WHAT THE TASK REQUIRES:
Starting at the top of the data and ending with the line that holds "terms typically found.)*", transcribe each line exactly; include both ends.

AVAILABLE RECORDS:

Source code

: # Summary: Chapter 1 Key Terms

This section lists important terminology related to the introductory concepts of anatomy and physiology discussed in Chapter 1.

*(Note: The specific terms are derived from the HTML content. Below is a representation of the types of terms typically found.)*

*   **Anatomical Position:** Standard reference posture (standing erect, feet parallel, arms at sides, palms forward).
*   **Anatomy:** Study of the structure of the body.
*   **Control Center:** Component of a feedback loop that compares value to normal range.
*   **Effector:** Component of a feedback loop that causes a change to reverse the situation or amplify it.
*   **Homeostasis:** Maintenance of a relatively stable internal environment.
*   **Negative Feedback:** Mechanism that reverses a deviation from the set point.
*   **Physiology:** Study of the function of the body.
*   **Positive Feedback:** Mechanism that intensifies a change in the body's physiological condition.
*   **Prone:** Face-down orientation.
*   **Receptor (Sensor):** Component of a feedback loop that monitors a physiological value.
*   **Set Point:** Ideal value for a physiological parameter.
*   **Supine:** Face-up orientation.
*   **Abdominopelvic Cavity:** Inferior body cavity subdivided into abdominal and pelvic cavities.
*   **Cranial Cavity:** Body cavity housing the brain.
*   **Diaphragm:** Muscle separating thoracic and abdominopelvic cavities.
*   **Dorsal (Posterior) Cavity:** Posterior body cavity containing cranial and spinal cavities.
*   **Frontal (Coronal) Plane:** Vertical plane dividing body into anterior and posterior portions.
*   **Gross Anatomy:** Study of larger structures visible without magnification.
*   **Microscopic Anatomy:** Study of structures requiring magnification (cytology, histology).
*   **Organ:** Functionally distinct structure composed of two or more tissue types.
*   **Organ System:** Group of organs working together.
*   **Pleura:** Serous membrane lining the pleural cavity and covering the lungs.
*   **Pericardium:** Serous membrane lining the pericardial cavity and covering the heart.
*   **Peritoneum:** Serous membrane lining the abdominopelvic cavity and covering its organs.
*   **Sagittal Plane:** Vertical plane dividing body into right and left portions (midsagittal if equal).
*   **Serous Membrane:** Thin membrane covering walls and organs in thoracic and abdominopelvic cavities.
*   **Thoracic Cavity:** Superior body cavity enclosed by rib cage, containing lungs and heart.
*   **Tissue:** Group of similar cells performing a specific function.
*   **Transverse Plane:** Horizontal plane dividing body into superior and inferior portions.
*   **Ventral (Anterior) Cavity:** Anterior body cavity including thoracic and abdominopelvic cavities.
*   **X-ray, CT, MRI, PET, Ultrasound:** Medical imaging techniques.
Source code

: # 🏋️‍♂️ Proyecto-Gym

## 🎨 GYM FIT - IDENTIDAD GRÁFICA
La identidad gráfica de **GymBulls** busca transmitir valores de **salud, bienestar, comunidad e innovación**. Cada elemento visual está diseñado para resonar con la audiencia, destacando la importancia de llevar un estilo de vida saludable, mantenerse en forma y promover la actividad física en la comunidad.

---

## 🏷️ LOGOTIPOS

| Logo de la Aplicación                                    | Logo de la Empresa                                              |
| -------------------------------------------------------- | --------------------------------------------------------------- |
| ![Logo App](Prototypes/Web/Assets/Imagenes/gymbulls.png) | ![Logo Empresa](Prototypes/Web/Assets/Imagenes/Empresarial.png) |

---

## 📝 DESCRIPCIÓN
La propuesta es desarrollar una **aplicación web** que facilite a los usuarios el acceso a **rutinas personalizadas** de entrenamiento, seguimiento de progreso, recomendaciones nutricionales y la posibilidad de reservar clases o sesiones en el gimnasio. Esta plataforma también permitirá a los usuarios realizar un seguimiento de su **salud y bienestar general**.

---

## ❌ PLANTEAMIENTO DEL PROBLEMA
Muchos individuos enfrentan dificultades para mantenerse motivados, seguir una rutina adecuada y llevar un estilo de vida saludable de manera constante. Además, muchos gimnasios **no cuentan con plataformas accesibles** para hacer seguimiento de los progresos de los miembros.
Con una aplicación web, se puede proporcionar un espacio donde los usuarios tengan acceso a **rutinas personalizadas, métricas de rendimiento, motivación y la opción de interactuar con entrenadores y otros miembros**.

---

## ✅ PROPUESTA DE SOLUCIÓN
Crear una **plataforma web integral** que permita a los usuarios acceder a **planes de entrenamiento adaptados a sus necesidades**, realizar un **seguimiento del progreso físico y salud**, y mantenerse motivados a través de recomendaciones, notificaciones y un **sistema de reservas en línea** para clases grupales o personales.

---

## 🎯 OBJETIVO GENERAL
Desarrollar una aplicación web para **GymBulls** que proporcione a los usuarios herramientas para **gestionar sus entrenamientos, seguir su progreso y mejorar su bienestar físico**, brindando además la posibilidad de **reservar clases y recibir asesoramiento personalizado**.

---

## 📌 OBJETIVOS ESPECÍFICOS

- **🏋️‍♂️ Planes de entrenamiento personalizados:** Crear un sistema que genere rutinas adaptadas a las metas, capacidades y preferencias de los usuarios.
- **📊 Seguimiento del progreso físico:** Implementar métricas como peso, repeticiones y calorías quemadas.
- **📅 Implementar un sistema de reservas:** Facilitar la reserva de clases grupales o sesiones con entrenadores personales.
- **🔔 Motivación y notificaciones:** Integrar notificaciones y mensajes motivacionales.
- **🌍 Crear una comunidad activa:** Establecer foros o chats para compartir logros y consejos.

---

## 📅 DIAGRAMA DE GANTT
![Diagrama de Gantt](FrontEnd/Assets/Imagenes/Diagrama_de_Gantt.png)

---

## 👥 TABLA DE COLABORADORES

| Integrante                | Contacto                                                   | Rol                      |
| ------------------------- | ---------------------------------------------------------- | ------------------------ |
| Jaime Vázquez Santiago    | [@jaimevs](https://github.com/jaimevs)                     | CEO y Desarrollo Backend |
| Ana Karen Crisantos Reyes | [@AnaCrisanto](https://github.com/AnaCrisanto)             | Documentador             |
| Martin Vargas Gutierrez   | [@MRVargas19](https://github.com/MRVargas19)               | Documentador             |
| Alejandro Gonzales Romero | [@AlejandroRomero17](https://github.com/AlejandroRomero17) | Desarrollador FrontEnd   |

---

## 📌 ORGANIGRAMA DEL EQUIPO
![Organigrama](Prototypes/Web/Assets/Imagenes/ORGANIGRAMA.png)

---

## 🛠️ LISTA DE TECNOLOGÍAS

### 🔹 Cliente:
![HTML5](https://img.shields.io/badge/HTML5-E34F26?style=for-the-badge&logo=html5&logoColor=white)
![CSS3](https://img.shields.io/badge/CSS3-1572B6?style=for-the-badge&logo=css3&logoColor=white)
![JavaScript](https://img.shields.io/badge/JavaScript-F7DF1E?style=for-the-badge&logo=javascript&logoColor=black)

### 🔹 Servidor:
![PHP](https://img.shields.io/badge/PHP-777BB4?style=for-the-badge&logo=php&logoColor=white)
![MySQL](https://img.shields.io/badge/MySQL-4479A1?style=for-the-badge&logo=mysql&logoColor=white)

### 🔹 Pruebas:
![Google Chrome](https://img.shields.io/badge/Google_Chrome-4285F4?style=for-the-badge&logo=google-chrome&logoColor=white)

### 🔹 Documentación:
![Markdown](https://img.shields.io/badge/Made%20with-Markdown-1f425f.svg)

ANSWER TO THE PROBLEM:
Source code

: # Summary: Chapter 1 Key Terms

This section lists important terminology related to the introductory concepts of anatomy and physiology discussed in Chapter 1.

*(Note: The specific terms are derived from the HTML content. Below is a representation of the types of terms typically found.)*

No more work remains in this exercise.